Work instructions >>
Print back each record unchanged, without pictures.

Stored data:
= = = =

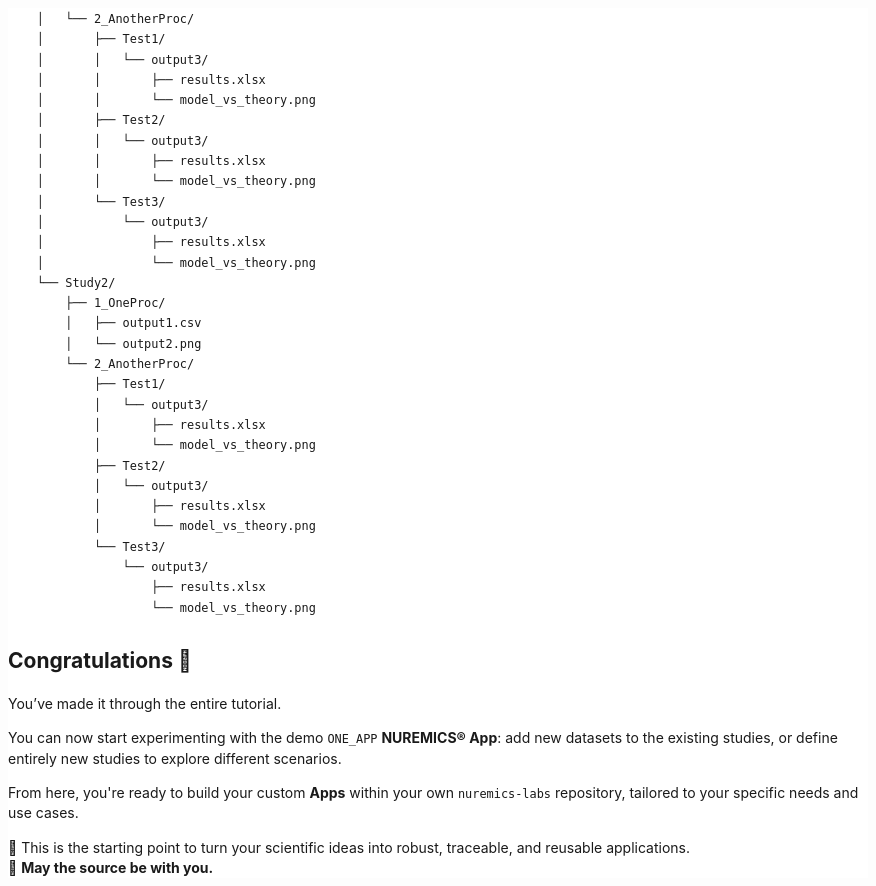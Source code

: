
 ```bash
    │   └── 2_AnotherProc/
    │       ├── Test1/
    │       │   └── output3/
    │       │       ├── results.xlsx
    │       │       └── model_vs_theory.png
    │       ├── Test2/
    │       │   └── output3/
    │       │       ├── results.xlsx
    │       │       └── model_vs_theory.png
    │       └── Test3/
    │           └── output3/
    │               ├── results.xlsx
    │               └── model_vs_theory.png
    └── Study2/
        ├── 1_OneProc/
        │   ├── output1.csv
        │   └── output2.png
        └── 2_AnotherProc/
            ├── Test1/
            │   └── output3/
            │       ├── results.xlsx
            │       └── model_vs_theory.png
            ├── Test2/
            │   └── output3/
            │       ├── results.xlsx
            │       └── model_vs_theory.png
            └── Test3/
                └── output3/
                    ├── results.xlsx
                    └── model_vs_theory.png
```

## Congratulations 🎉

You’ve made it through the entire tutorial.

You can now start experimenting with the demo `ONE_APP` **NUREMICS® App**: add new datasets to the existing studies, or define entirely new studies to explore different scenarios.

From here, you're ready to build your custom **Apps** within your own `nuremics-labs` repository, tailored to your specific needs and use cases.

🚀 This is the starting point to turn your scientific ideas into robust, traceable, and reusable applications.<br>
🌌 **May the source be with you.**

= = = =

Task response >>
Source code

:
 ```bash
    │   └── 2_AnotherProc/
    │       ├── Test1/
    │       │   └── output3/
    │       │       ├── results.xlsx
    │       │       └── model_vs_theory.png
    │       ├── Test2/
    │       │   └── output3/
    │       │       ├── results.xlsx
    │       │       └── model_vs_theory.png
    │       └── Test3/
    │           └── output3/
    │               ├── results.xlsx
    │               └── model_vs_theory.png
    └── Study2/
        ├── 1_OneProc/
        │   ├── output1.csv
        │   └── output2.png
        └── 2_AnotherProc/
            ├── Test1/
            │   └── output3/
            │       ├── results.xlsx
            │       └── model_vs_theory.png
            ├── Test2/
            │   └── output3/
            │       ├── results.xlsx
            │       └── model_vs_theory.png
            └── Test3/
                └── output3/
                    ├── results.xlsx
                    └── model_vs_theory.png
```

## Congratulations 🎉

You’ve made it through the entire tutorial.

You can now start experimenting with the demo `ONE_APP` **NUREMICS® App**: add new datasets to the existing studies, or define entirely new studies to explore different scenarios.

From here, you're ready to build your custom **Apps** within your own `nuremics-labs` repository, tailored to your specific needs and use cases.

🚀 This is the starting point to turn your scientific ideas into robust, traceable, and reusable applications.<br>
🌌 **May the source be with you.**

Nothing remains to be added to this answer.